Standing on a scale looks set to give you more than just your weight, as Withings turns a 90 second scan into roughly 60 health indicators.
What can a scale tell you about yourself? There’s the obvious information of your weight, and possibly how much you gained over the space of Christmas and New Years, but what else can the humble scale say?
For health tech company Withings, the answer could be bigger than you expect.
In the past few years, we’ve seen Withings show off aspects of how a scale can evolve, with bone density, fat mass, heart rate, nerve health, and vascular age some of the features included on its high-end scales, but this year, the company is going deeper.
This year’s variation on that theme is a newly upgraded variation of the Body Scan scale, now in the Body Scan 2, a scale that can cover deeper features the likes of which you might find in a hospital, but hardly at home.
That includes the use of small electrical currents for measuring parts of your body, such as Impedance Cardiography (ICG) for efficiency of the heart, cardiac rhythm, and even how measuring the age of your heart, while Bioimpedance Spectroscopy (BIS) turns the small current into a measurement for metabolic efficiency, glycaemic regulation and glucose levels, and cellular health on the whole.
Impedance analysis isn’t necessarily anything all that new, and Samsung’s wearables use a variation of the technology with its BIA Bioimpedance Analysis sensor. But with Withings’ approach, the concept could go a little deeper.
AI will be employed with a clinically validated model to understand the risk of hypertension, something that you might normally need a blood pressure cuff for, but manages to work without one here.

Getting all of this to work means holding something, and that’s where the scale has you hold onto a special retractable handle with four electrodes to measure your health.

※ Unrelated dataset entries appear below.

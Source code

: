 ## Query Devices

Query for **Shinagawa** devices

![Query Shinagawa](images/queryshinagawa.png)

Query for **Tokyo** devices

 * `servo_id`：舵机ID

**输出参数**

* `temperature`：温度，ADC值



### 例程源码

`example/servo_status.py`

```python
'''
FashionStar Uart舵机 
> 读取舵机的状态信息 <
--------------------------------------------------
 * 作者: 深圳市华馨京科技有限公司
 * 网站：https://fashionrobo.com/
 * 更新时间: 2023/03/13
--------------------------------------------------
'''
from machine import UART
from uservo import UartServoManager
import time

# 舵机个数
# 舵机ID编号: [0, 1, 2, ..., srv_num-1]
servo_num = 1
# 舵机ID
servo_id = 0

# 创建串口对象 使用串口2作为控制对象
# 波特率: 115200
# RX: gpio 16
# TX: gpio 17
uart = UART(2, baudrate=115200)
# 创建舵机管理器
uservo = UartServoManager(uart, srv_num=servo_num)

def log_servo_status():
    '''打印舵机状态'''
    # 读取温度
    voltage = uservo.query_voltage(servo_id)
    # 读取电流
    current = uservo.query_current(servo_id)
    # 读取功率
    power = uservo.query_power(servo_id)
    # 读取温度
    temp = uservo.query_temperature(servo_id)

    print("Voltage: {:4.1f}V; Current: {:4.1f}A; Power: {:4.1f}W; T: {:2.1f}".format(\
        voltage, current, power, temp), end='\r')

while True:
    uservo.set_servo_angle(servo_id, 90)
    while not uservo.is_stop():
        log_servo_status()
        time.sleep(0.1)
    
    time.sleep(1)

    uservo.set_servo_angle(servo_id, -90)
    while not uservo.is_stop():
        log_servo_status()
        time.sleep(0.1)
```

It all forms a list of roughly 60 health indicators, with, this information used inconjunction with algorithms to report on health, sleep, diets, habits, and stress, and it apparently starts with a scan running for 90 seconds.
Each day, though, that scan could lead to more useful information, with lots of measurements coming together to offer personalised information and a score based on your health’s trajectory, providing an indication into what your health is over time and where it might be going.
“The most powerful place to reinvent preventive health is the connected scale,” said Eric Carreel, Founder and President of Withings.
“It’s the only moment where we naturally engage our whole body – hands, feet, posture – allowing us to capture more biomarkers in 90 seconds than any wearable can collect in weeks. Body Scan 2 turns this everyday gesture into a deep health assessment,” he said.

That information won’t be hidden, either, with the information found either on the Withings app or in an LCD built into the scale.
However, you will need a reasonable amount of money to integrate the Body Scan 2 in your life, with an expected launch by Australia’s winter, and a recommended retail price of $899 when it does arrive.